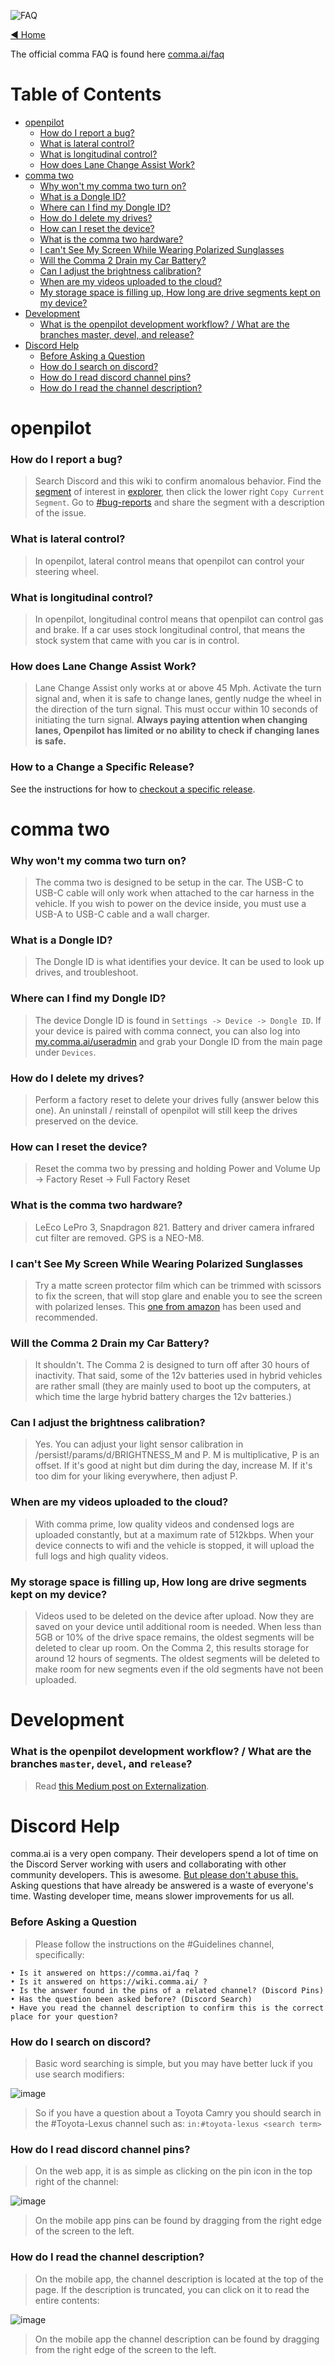 ![FAQ](https://user-images.githubusercontent.com/37757984/82256992-20f7f600-990c-11ea-86b2-48c3c8746197.jpg)

[◄ Home](https://github.com/commaai/openpilot/wiki)

The official comma FAQ is found here [comma.ai/faq](https://comma.ai/faq)

Table of Contents
=================

   * [openpilot](#openpilot)
     * [How do I report a bug?](#how-do-i-report-a-bug)
     * [What is lateral control?](#what-is-lateral-control)
     * [What is longitudinal control?](#what-is-longitudinal-control)
     * [How does Lane Change Assist Work?](#how-does-lane-change-assist-work)
   * [comma two](#comma-two)
     * [Why won't my comma two turn on?](#why-wont-my-comma-two-turn-on)
     * [What is a Dongle ID?](#what-is-a-dongle-id)
     * [Where can I find my Dongle ID?](#where-can-i-find-my-dongle-id)
     * [How do I delete my drives?](#how-do-i-delete-my-drives)
     * [How can I reset the device?](#how-can-i-reset-the-device)
     * [What is the comma two hardware?](#what-is-the-comma-two-hardware)
     * [I can't See My Screen While Wearing Polarized Sunglasses](#i-cant-see-my-screen-while-wearing-polarized-sunglasses)
     * [Will the Comma 2 Drain my Car Battery?](#will-the-comma-2-drain-my-car-battery)
     * [Can I adjust the brightness calibration?](#can-i-adjust-the-brightness-calibration)
     * [When are my videos uploaded to the cloud?](#when-are-my-videos-uploaded-to-the-cloud)
     * [My storage space is filling up, How long are drive segments kept on my device?](#my-storage-space-is-filling-up-how-long-are-drive-segments-kept-on-my-device)
   * [Development](#development)
     * [What is the openpilot development workflow? / What are the branches master, devel, and release?](#what-is-the-openpilot-development-workflow--what-are-the-branches-master-devel-and-release)
   * [Discord Help](#discord-help)
     * [Before Asking a Question](#before-asking-a-question)
     * [How do I search on discord?](#how-do-i-search-on-discord)
     * [How do I read discord channel pins?](#how-do-i-read-discord-channel-pins)
     * [How do I read the channel description?](#how-do-i-read-the-channel-description)


# openpilot

### How do I report a bug?
> Search Discord and this wiki to confirm anomalous behavior. Find the [segment](https://api.comma.ai/#definitions) of interest in [explorer](https://my.comma.ai), then click the lower right `Copy Current Segment`. Go to [#bug-reports](http://discord.comma.ai) and share the segment with a description of the issue.

### What is lateral control?
> In openpilot, lateral control means that openpilot can control your steering wheel.

### What is longitudinal control?
> In openpilot, longitudinal control means that openpilot can control gas and brake. If a car uses stock longitudinal control, that means the stock system that came with you car is in control.

### How does Lane Change Assist Work?
> Lane Change Assist only works at or above 45 Mph. Activate the turn signal and, when it is safe to change lanes, gently nudge the wheel in the direction of the turn signal. This must occur within 10 seconds of initiating the turn signal. **Always paying attention when changing lanes, Openpilot has limited or no ability to check if changing lanes is safe.**

### How to a Change a Specific Release?

See the instructions for how to [checkout a specific release](https://github.com/commaai/openpilot/wiki/Update-Modify-openpilot#how-to-checkout-a-specific-release).  

# comma two

### Why won't my comma two turn on?
> The comma two is designed to be setup in the car. The USB-C to USB-C cable will only work when attached to the car harness in the vehicle. If you wish to power on the device inside, you must use a USB-A to USB-C cable and a wall charger.

### What is a Dongle ID?
> The Dongle ID is what identifies your device. It can be used to look up drives, and troubleshoot.

### Where can I find my Dongle ID?
> The device Dongle ID is found in `Settings -> Device -> Dongle ID`. If your device is paired with comma connect, you can also log into [my.comma.ai/useradmin](https://my.comma.ai/useradmin) and grab your Dongle ID from the main page under `Devices`.

### How do I delete my drives?
> Perform a factory reset to delete your drives fully (answer below this one). An uninstall / reinstall of openpilot will still keep the drives preserved on the device.

### How can I reset the device?
> Reset the comma two by pressing and holding Power and Volume Up -> Factory Reset -> Full Factory Reset

### What is the comma two hardware?
> LeEco LePro 3, Snapdragon 821. Battery and driver camera infrared cut filter are removed. GPS is a NEO-M8.

### I can't See My Screen While Wearing Polarized Sunglasses
> Try a matte screen protector film which can be trimmed with scissors to fix the screen, that will stop glare and enable you to see the screen with polarized lenses.  This [one from amazon](https://smile.amazon.com/gp/product/B01BZFRC0Y) has been used and recommended.

### Will the Comma 2 Drain my Car Battery?
> It shouldn't.  The Comma 2 is designed to turn off after 30 hours of inactivity.  That said, some of the 12v batteries used in hybrid vehicles are rather small (they are mainly used to boot up the computers, at which time the large hybrid battery charges the 12v batteries.)

### Can I adjust the brightness calibration?
> Yes. You can adjust your light sensor calibration in /persist!/params/d/BRIGHTNESS_M and P. M is multiplicative, P is an offset. If it's good at night but dim during the day, increase M. If it's too dim for your liking everywhere, then adjust P.

### When are my videos uploaded to the cloud?
> With comma prime, low quality videos and condensed logs are uploaded constantly, but at a maximum rate of 512kbps.  When your device connects to wifi and the vehicle is stopped, it will upload the full logs and high quality videos.

### My storage space is filling up, How long are drive segments kept on my device?
> Videos used to be deleted on the device after upload.  Now they are saved on your device until additional room is needed.  When less than 5GB or 10% of the drive space remains, the oldest segments will be deleted to clear up room.  On the Comma 2, this results storage for  around 12 hours of segments.  The oldest segments will be deleted to make room for new segments even if the old segments have not been uploaded.

# Development

### What is the openpilot development workflow? / What are the branches `master`, `devel`, and `release`?
> Read [this Medium post on Externalization](https://medium.com/@comma_ai/a-2020-theme-externalization-13b33326d8b3).

# Discord Help

comma.ai is a very open company.  Their developers spend a lot of time on the Discord Server working with users and collaborating with other community developers.  This is awesome.  <u>But please don't abuse this.</u>  Asking questions that have already be answered is a waste of everyone's time.  Wasting developer time, means slower improvements for us all.  

### Before Asking a Question
> Please follow the instructions on the #Guidelines channel, specifically:

```
• Is it answered on https://comma.ai/faq ?
• Is it answered on https://wiki.comma.ai/ ?
• Is the answer found in the pins of a related channel? (Discord Pins)
• Has the question been asked before? (Discord Search)
• Have you read the channel description to confirm this is the correct place for your question?
```

### How do I search on discord?
> Basic word searching is simple, but you may have better luck if you use search modifiers:

![image](https://user-images.githubusercontent.com/3046315/88340440-afb03700-ccf0-11ea-8572-0fa203cf927d.png)

> So if you have a question about a Toyota Camry you should search in the #Toyota-Lexus channel such as: `in:#toyota-lexus <search term>`

### How do I read discord channel pins?
> On the web app, it is as simple as clicking on the pin icon in the top right of the channel:

![image](https://user-images.githubusercontent.com/3046315/88341372-55b07100-ccf2-11ea-8dbd-446492805946.png)

> On the mobile app pins can be found by dragging from the right edge of the screen to the left.

### How do I read the channel description?
> On the mobile app, the channel description is located at the top of the page.  If the description is truncated, you can click on it to read the entire contents:

![image](https://user-images.githubusercontent.com/3046315/88342237-e63b8100-ccf3-11ea-823a-660dfd1e3b99.png)

> On the mobile app the channel description can be found by dragging from the right edge of the screen to the left.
§ §
◆ Your goal ◆
Reproduce the lines above, beginning at the line with "my Dongle ID?](#where-can-i-find-my-dongle-id)" and stopping after the line with "### How does Lane Change Assist Work?", exactly as they are.

◆ Response area ◆
     * [Where can I find my Dongle ID?](#where-can-i-find-my-dongle-id)
     * [How do I delete my drives?](#how-do-i-delete-my-drives)
     * [How can I reset the device?](#how-can-i-reset-the-device)
     * [What is the comma two hardware?](#what-is-the-comma-two-hardware)
     * [I can't See My Screen While Wearing Polarized Sunglasses](#i-cant-see-my-screen-while-wearing-polarized-sunglasses)
     * [Will the Comma 2 Drain my Car Battery?](#will-the-comma-2-drain-my-car-battery)
     * [Can I adjust the brightness calibration?](#can-i-adjust-the-brightness-calibration)
     * [When are my videos uploaded to the cloud?](#when-are-my-videos-uploaded-to-the-cloud)
     * [My storage space is filling up, How long are drive segments kept on my device?](#my-storage-space-is-filling-up-how-long-are-drive-segments-kept-on-my-device)
   * [Development](#development)
     * [What is the openpilot development workflow? / What are the branches master, devel, and release?](#what-is-the-openpilot-development-workflow--what-are-the-branches-master-devel-and-release)
   * [Discord Help](#discord-help)
     * [Before Asking a Question](#before-asking-a-question)
     * [How do I search on discord?](#how-do-i-search-on-discord)
     * [How do I read discord channel pins?](#how-do-i-read-discord-channel-pins)
     * [How do I read the channel description?](#how-do-i-read-the-channel-description)


# openpilot

### How do I report a bug?
> Search Discord and this wiki to confirm anomalous behavior. Find the [segment](https://api.comma.ai/#definitions) of interest in [explorer](https://my.comma.ai), then click the lower right `Copy Current Segment`. Go to [#bug-reports](http://discord.comma.ai) and share the segment with a description of the issue.

### What is lateral control?
> In openpilot, lateral control means that openpilot can control your steering wheel.

### What is longitudinal control?
> In openpilot, longitudinal control means that openpilot can control gas and brake. If a car uses stock longitudinal control, that means the stock system that came with you car is in control.

### How does Lane Change Assist Work?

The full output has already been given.